▶ _TASK MATERIAL_:
BEGIN
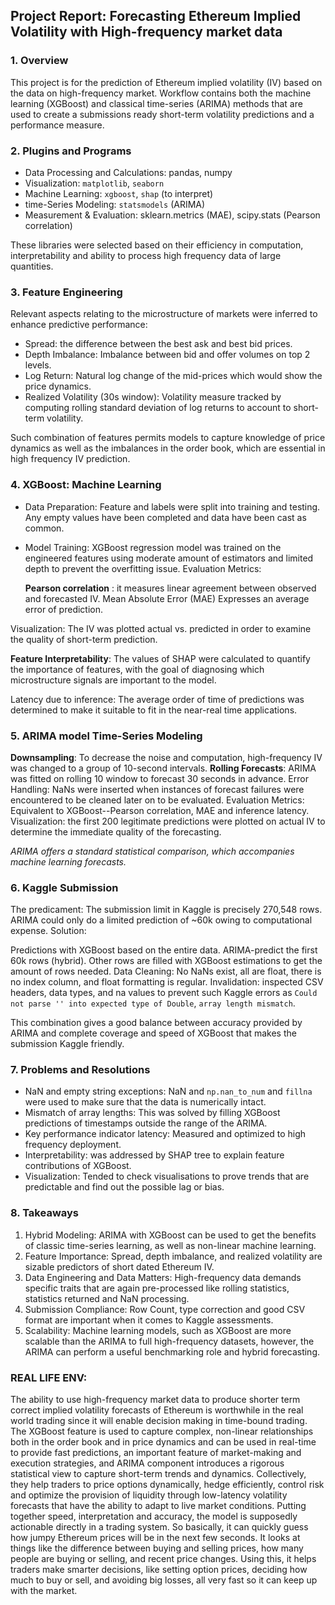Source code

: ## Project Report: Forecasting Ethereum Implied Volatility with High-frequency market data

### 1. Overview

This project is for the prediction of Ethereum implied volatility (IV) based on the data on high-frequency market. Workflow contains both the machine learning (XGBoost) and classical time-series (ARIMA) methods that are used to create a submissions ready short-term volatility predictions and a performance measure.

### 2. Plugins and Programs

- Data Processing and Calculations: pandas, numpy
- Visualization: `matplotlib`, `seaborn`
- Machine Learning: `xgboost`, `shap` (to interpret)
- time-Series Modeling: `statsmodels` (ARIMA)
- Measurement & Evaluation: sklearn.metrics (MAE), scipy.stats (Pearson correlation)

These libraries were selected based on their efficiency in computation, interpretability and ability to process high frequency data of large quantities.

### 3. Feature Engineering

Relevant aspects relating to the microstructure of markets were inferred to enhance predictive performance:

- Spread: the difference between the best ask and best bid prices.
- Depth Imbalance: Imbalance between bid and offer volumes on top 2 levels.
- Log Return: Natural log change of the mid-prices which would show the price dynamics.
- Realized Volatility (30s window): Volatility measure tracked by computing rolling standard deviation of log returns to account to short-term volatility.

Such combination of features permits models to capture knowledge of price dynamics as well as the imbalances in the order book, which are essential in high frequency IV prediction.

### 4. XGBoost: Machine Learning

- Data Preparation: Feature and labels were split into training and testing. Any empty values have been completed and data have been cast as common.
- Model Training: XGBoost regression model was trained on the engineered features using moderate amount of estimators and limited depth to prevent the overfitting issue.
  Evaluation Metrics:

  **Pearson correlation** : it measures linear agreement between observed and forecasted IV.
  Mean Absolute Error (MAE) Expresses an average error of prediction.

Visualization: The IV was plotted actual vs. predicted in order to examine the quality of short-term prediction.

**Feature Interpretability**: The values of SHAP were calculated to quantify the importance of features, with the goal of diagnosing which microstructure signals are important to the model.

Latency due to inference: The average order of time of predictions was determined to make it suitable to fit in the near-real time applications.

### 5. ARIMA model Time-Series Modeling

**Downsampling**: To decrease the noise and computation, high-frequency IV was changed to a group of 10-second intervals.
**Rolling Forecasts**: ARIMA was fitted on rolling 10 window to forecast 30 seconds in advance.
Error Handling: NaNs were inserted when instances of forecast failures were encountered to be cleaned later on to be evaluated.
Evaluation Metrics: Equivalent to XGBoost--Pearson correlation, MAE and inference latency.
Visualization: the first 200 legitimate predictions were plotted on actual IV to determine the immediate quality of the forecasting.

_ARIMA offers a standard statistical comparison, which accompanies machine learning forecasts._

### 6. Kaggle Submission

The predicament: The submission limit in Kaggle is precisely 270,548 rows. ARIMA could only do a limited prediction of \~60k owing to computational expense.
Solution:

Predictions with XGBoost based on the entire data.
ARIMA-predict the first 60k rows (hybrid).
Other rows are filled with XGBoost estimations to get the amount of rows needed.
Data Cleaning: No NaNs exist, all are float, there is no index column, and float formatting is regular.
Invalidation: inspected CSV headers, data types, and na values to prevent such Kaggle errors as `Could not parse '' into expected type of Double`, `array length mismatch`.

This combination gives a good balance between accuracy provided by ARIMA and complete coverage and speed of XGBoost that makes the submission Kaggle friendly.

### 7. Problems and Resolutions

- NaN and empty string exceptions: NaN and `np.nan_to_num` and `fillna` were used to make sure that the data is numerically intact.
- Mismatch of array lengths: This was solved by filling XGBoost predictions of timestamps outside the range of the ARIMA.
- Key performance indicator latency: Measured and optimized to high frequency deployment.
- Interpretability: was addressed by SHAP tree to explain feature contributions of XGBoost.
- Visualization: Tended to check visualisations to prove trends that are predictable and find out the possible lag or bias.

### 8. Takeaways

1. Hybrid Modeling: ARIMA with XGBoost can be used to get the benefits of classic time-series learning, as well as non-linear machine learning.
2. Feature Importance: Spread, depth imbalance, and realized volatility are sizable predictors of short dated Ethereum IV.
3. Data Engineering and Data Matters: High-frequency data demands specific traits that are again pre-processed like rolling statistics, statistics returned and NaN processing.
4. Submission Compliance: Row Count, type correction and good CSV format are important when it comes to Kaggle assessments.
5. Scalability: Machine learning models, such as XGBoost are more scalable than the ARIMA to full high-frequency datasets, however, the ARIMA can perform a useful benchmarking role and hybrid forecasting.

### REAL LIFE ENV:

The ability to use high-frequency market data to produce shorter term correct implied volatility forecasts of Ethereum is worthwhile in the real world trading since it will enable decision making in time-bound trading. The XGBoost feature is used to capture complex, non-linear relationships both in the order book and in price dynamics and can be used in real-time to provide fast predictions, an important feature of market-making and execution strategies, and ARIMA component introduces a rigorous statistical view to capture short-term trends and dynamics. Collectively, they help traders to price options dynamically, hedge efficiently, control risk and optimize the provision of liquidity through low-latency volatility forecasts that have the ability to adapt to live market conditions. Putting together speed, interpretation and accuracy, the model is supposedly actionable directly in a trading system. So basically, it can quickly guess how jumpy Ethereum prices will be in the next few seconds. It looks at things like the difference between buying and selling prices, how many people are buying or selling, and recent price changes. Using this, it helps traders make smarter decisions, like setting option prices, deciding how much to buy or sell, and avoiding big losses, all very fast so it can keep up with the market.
END
BEGIN
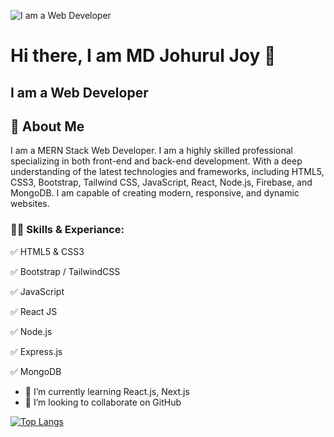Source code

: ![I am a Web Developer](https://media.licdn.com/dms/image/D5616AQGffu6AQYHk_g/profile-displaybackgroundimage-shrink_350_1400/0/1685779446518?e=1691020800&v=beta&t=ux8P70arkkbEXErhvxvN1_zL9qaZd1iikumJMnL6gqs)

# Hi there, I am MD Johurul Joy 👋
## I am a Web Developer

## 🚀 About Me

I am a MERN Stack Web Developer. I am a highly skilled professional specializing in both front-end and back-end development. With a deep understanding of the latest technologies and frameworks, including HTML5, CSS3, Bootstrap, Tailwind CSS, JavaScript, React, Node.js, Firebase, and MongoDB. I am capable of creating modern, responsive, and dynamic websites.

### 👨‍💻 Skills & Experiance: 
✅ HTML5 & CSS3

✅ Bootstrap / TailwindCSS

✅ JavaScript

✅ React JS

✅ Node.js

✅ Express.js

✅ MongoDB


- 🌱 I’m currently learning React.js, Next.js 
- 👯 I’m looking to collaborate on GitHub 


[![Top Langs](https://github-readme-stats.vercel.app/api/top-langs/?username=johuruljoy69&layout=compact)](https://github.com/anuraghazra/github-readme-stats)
END
BEGIN
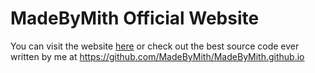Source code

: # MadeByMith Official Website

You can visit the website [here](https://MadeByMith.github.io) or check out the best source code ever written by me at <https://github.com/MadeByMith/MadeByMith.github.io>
END
▶ _PROMPT_:
Print again the lines of the entries above that fall between the line holding "- Spread: the" and the line holding "Visualization: The IV", inclusive, exactly as they stand.

▶ _SOLUTION TO THIS EXERCISE_:
- Spread: the difference between the best ask and best bid prices.
- Depth Imbalance: Imbalance between bid and offer volumes on top 2 levels.
- Log Return: Natural log change of the mid-prices which would show the price dynamics.
- Realized Volatility (30s window): Volatility measure tracked by computing rolling standard deviation of log returns to account to short-term volatility.

Such combination of features permits models to capture knowledge of price dynamics as well as the imbalances in the order book, which are essential in high frequency IV prediction.

### 4. XGBoost: Machine Learning

- Data Preparation: Feature and labels were split into training and testing. Any empty values have been completed and data have been cast as common.
- Model Training: XGBoost regression model was trained on the engineered features using moderate amount of estimators and limited depth to prevent the overfitting issue.
  Evaluation Metrics:

  **Pearson correlation** : it measures linear agreement between observed and forecasted IV.
  Mean Absolute Error (MAE) Expresses an average error of prediction.

Visualization: The IV was plotted actual vs. predicted in order to examine the quality of short-term prediction.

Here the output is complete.